## PROBLEM TO SOLVE
Your answer should consist of the lines below that hold the word "RFIDSys".

-.-.-

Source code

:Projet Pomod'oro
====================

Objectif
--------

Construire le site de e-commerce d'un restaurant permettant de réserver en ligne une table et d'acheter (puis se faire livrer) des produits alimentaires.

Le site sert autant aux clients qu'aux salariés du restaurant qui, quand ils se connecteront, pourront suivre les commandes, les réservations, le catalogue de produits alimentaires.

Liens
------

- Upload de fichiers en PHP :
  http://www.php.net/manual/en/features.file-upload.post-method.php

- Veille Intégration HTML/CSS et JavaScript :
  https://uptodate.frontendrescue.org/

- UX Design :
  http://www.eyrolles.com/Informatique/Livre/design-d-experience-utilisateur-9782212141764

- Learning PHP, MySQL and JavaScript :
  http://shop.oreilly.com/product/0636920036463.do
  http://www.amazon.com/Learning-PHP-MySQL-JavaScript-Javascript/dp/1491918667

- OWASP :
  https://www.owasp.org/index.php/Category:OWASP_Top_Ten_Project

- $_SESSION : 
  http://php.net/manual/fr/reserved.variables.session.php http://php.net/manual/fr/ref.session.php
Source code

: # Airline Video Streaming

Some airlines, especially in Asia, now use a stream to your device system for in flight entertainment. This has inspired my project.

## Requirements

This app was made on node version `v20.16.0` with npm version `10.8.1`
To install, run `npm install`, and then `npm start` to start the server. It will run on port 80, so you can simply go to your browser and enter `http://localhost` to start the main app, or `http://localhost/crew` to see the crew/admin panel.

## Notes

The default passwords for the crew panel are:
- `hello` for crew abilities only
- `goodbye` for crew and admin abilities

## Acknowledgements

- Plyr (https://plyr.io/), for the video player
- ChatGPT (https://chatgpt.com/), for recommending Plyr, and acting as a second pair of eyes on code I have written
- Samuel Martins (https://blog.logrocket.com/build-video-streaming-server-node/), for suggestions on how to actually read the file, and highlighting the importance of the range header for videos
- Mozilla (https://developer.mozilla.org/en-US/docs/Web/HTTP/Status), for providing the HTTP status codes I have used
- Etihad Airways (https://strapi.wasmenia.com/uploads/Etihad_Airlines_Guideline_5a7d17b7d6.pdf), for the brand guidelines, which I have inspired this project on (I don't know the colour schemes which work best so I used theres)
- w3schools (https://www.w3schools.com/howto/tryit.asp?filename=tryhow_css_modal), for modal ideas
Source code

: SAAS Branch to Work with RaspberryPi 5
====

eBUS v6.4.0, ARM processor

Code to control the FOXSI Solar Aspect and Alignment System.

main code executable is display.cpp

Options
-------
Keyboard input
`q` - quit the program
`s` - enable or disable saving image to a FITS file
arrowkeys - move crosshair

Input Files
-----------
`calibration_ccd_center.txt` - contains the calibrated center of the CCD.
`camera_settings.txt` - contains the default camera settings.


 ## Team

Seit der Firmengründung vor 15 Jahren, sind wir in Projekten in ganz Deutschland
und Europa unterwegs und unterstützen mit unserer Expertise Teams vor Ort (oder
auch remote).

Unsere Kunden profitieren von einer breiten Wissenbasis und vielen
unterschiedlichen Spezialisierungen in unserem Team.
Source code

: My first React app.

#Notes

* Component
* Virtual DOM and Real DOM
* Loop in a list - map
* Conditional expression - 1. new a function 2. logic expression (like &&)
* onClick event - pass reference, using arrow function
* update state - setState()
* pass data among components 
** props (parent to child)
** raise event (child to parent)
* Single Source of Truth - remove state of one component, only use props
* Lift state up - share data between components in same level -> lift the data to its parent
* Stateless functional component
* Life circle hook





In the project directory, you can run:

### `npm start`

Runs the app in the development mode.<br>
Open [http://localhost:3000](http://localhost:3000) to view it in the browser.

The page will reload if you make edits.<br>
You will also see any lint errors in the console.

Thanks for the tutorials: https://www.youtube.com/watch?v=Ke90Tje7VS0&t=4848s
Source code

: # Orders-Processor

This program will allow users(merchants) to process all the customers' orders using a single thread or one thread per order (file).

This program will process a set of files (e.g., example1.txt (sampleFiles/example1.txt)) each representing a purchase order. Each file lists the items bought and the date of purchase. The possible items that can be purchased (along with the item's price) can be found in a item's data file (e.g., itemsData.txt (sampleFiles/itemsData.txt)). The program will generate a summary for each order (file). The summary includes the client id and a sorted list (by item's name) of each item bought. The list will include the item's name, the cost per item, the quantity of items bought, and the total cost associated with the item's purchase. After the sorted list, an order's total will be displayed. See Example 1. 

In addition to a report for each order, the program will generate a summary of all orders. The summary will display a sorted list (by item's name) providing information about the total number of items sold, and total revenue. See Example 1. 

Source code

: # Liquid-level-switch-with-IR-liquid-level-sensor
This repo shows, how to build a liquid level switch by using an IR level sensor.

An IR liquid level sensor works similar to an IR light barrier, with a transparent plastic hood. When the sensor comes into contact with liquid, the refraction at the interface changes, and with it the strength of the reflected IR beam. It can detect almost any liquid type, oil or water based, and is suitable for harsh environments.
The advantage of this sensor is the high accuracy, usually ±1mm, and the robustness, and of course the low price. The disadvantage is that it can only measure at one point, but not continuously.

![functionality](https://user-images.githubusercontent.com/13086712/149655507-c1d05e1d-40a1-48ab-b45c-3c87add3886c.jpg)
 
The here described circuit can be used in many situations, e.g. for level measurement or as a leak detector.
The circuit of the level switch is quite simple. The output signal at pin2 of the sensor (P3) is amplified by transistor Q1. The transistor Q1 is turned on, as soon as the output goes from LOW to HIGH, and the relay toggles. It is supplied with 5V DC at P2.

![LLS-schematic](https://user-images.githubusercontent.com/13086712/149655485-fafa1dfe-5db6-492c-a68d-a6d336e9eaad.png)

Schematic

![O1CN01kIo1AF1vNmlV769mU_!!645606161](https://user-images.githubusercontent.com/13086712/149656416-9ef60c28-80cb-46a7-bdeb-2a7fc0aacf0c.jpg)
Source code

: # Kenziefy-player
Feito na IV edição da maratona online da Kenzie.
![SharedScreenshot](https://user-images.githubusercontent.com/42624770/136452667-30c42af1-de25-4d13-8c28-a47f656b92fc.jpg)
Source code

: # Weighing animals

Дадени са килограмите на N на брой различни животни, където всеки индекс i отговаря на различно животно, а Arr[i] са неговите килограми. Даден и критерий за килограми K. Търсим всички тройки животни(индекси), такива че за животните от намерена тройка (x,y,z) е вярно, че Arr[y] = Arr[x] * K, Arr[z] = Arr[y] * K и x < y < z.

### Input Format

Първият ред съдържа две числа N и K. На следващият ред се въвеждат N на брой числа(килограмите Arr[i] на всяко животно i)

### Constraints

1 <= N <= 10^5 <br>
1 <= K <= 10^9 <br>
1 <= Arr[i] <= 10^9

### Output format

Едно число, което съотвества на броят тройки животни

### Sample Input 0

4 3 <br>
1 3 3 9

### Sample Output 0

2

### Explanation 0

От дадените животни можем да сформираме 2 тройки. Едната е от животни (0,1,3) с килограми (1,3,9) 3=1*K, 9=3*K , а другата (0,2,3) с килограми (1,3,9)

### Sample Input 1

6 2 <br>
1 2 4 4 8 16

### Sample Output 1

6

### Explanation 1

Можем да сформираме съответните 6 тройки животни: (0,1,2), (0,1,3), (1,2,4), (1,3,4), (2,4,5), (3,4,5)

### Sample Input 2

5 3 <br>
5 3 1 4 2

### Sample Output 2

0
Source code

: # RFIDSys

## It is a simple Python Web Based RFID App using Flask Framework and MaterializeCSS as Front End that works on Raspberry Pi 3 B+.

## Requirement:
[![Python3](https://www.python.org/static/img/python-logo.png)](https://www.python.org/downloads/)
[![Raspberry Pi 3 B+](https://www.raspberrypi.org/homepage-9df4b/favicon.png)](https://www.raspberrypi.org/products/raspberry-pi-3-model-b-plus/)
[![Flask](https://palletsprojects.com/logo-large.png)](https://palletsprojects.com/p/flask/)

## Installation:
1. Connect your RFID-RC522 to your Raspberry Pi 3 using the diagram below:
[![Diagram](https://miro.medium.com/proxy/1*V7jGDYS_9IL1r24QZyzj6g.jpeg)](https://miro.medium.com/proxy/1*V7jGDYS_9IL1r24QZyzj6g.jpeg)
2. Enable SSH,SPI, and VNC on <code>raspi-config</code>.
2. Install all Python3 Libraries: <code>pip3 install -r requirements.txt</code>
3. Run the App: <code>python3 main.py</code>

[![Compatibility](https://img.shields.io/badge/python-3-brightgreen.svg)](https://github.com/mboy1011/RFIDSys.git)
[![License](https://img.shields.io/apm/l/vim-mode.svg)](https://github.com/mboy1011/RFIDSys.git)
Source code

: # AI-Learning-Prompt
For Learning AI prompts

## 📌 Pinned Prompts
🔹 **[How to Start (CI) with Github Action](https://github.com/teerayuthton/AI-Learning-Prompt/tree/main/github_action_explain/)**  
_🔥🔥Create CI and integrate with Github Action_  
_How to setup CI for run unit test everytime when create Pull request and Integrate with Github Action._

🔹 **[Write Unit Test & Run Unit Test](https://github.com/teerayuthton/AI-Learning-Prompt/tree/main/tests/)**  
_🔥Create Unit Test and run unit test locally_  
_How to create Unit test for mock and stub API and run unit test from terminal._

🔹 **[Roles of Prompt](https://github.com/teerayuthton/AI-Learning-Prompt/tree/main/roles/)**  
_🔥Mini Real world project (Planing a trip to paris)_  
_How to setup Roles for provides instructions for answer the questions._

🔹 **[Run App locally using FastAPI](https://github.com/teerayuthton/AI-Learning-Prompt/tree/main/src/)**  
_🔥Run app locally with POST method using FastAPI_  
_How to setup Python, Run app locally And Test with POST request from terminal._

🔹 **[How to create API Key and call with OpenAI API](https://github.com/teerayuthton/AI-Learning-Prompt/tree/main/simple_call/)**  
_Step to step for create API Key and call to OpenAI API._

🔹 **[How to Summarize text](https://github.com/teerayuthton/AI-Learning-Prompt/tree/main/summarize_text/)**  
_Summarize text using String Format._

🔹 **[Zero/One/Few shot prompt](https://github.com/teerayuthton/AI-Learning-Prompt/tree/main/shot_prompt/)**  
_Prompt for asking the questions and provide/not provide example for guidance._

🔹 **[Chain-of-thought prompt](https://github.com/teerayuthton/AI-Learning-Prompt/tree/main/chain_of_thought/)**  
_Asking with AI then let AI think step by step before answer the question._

-.-.-

## RESPONSE TO THIS EXERCISE
: # RFIDSys
[![Compatibility](https://img.shields.io/badge/python-3-brightgreen.svg)](https://github.com/mboy1011/RFIDSys.git)
[![License](https://img.shields.io/apm/l/vim-mode.svg)](https://github.com/mboy1011/RFIDSys.git)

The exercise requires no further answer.